From QE to QT: The Fed's Two Secret Weapons That Move the Financial World
Behind every market turmoil, a strengthening dollar, or a rise in gold prices, there are two important terms that often come under the spotlight of global market players: Quantitative Easing (QE) and Quantitative Tightening (QT). Both are key monetary policies used by central banks, particularly the Federal Reserve (The Fed), to maintain the balance of the United States economy and influence the direction of global markets.
Quantitative Easing (QE): When the Fed Prints Digital Money
Quantitative Easing policies are implemented when the economy slows or faces a recession. In these situations, the Fed will print digital money and use it to purchase financial assets such as government bonds or corporate debt from the market.
The goal is to increase liquidity, lower long-term interest rates, and encourage credit and public consumption. With more money in circulation, businesses can more easily obtain financing, while investors tend to shift to riskier assets like stocks and gold.
QE policies were implemented extensively during the COVID-19 pandemic, when the Fed injected trillions of dollars into the market to contain The crisis resulted in a rapid recovery of the US economy—but a side effect was a sharp rise in inflation in the following years.
Quantitative Tightening (QT): When the Fed Pulls Back Its Money
Unlike QE, Quantitative Tightening (QT) is a policy implemented to reduce the money supply. This involves the Fed selling back previously purchased assets or allowing existing bonds to mature without being extended.

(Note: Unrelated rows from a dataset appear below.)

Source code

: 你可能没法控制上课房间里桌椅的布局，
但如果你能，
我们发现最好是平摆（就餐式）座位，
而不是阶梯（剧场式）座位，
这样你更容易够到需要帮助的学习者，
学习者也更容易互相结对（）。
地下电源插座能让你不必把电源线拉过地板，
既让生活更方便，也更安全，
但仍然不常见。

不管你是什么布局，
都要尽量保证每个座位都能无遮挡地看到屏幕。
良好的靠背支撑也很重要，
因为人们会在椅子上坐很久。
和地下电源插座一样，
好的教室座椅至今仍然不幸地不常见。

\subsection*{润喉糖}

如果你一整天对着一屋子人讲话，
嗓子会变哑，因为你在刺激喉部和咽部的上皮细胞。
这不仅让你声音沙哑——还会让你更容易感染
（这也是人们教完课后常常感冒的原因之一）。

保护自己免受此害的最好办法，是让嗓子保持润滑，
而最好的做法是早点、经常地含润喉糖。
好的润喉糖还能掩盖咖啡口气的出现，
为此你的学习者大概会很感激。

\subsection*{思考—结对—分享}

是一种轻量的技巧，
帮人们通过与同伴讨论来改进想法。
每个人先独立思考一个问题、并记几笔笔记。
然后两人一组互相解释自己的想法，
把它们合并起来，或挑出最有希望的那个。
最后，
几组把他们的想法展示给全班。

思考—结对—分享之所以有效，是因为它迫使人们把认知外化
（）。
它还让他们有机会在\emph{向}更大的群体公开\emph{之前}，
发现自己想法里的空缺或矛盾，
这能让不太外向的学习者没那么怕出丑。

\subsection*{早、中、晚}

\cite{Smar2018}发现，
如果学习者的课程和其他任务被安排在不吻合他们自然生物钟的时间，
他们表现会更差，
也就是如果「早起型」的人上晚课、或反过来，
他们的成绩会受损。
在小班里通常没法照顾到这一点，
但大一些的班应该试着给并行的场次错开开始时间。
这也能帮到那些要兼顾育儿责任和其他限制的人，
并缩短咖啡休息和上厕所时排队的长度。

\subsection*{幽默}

The goal is to suppress inflation and normalize the balance sheet after a period of significant expansion. However, this policy often causes market volatility, as liquidity decreases, interest rates rise, and investors tend to shy away from risky assets.
The impact was immediately felt in global markets: gold and stock prices tended to weaken, while the US dollar strengthened due to the reduced money supply in the financial system.
Two Balancing Policies
QE and QT are like two sides of the same coin in modern monetary policy. QE is implemented to stimulate growth, while QT is implemented to maintain price stability. Both have a significant impact on commodity, stock, and exchange rate movements worldwide.
Currently, analysts expect the Fed to remain cautious in balancing easing and tightening, especially amid the threat of a US government shutdown, a global slowdown, and unabated geopolitical tensions.
In other words, every time the Fed talks about QE or QT, the world moves—including the prices of gold, the dollar, and even crypto assets.